About this exercise
Locate each line below that includes "expression" and reproduce it.
::::
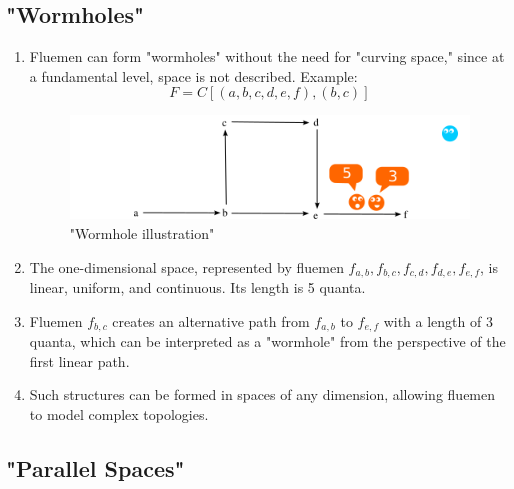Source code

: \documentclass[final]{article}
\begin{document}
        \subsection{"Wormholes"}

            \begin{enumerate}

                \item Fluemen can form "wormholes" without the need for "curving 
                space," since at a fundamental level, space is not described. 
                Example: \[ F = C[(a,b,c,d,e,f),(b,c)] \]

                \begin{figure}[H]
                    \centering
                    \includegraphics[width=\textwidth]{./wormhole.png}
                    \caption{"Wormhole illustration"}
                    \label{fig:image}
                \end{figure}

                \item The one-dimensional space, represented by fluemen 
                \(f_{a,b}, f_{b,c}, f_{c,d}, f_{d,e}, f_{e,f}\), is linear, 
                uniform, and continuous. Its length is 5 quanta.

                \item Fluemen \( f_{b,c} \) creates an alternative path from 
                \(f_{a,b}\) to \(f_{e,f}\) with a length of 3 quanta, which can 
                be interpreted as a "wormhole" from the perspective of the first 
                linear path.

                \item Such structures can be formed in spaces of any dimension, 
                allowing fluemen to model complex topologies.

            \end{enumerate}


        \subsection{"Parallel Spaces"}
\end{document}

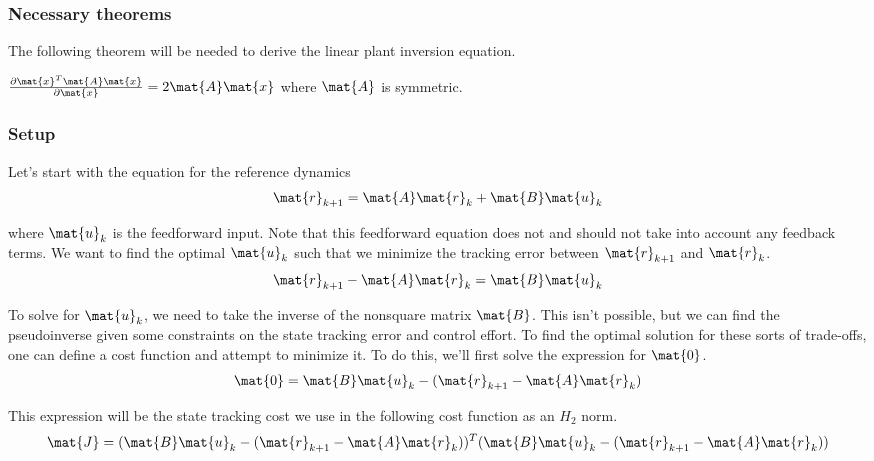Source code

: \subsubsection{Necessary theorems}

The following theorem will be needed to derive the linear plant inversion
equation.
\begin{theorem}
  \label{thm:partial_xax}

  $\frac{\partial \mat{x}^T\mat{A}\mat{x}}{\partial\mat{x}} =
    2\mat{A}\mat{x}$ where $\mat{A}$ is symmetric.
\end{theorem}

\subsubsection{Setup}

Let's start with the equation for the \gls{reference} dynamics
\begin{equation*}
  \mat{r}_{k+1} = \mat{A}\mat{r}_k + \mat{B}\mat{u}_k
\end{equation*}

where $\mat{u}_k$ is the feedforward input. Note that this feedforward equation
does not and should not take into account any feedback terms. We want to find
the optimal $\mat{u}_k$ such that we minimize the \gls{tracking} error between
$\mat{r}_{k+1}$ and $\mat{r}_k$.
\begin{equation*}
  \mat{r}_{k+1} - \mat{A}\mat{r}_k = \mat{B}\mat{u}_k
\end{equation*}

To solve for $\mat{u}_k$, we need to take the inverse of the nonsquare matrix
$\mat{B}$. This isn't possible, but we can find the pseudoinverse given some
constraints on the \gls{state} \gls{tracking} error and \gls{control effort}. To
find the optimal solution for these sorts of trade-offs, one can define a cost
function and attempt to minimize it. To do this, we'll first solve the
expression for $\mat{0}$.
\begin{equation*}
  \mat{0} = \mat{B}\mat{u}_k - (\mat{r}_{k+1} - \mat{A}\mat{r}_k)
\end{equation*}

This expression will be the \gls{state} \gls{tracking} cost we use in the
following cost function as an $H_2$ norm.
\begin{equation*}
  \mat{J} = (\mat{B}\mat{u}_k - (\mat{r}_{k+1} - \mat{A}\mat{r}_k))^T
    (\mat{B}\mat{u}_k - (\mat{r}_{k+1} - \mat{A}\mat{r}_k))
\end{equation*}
::::
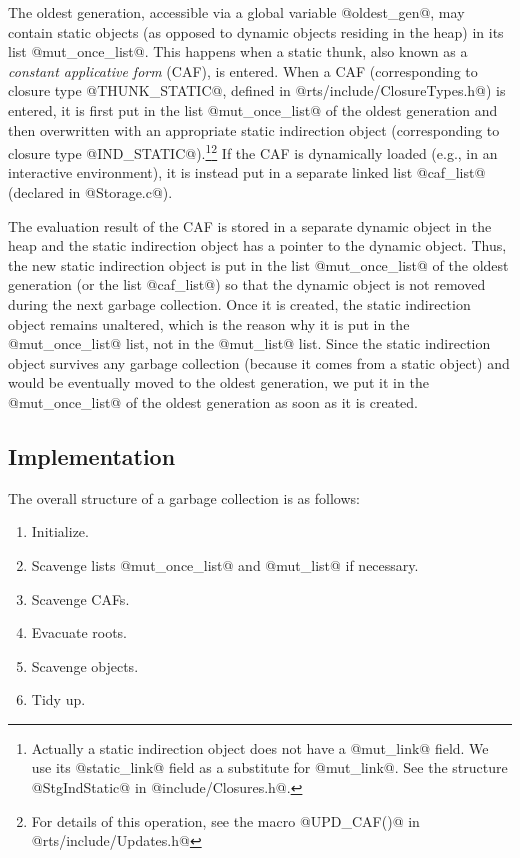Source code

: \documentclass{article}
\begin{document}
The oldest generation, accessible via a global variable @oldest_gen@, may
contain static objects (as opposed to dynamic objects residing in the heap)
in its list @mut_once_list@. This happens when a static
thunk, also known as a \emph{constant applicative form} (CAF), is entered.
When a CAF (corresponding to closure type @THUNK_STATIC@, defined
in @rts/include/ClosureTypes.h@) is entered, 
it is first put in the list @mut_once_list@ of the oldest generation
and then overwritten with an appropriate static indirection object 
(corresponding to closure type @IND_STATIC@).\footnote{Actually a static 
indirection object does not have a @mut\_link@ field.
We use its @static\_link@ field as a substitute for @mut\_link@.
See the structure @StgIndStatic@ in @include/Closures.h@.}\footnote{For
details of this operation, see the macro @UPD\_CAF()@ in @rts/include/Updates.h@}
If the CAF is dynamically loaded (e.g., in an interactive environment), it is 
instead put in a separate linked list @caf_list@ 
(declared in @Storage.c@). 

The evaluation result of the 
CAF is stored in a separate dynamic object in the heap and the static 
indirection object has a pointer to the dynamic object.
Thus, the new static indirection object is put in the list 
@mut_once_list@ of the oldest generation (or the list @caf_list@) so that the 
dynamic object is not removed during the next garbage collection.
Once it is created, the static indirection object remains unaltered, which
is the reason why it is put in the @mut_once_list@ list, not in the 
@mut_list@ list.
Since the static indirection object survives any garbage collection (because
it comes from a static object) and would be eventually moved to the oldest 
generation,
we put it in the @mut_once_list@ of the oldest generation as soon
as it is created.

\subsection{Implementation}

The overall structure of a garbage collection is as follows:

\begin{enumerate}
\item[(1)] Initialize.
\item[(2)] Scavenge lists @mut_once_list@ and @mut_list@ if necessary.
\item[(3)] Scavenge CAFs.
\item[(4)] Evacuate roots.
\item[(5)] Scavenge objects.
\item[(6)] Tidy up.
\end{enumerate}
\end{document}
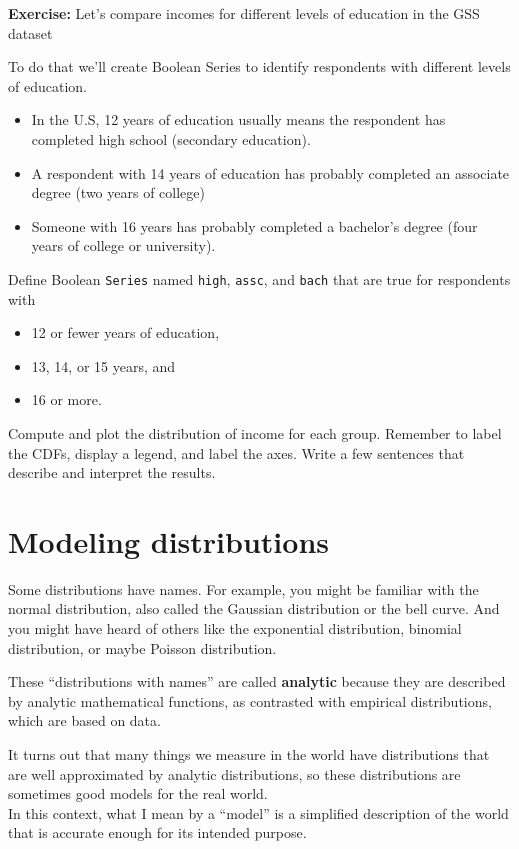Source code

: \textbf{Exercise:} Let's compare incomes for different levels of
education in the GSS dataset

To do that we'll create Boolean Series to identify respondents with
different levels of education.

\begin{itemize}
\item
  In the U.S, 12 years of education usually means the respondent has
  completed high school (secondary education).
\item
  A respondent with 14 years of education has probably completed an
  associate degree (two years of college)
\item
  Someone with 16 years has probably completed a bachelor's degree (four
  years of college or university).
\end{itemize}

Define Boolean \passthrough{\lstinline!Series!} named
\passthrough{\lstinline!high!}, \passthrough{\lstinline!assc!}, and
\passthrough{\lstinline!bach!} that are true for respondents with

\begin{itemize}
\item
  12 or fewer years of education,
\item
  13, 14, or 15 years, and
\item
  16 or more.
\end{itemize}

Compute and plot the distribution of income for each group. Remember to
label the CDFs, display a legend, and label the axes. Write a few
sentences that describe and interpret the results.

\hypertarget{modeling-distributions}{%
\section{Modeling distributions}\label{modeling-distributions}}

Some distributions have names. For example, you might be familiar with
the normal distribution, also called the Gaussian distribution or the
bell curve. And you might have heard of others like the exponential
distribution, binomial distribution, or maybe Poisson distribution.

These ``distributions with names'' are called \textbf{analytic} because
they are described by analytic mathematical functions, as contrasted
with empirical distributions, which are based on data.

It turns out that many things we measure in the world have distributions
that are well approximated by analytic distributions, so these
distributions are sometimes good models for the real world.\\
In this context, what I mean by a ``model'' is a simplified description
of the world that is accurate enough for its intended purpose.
::::
Result below
expression for $\mat{0}$.
This expression will be the \gls{state} \gls{tracking} cost we use in the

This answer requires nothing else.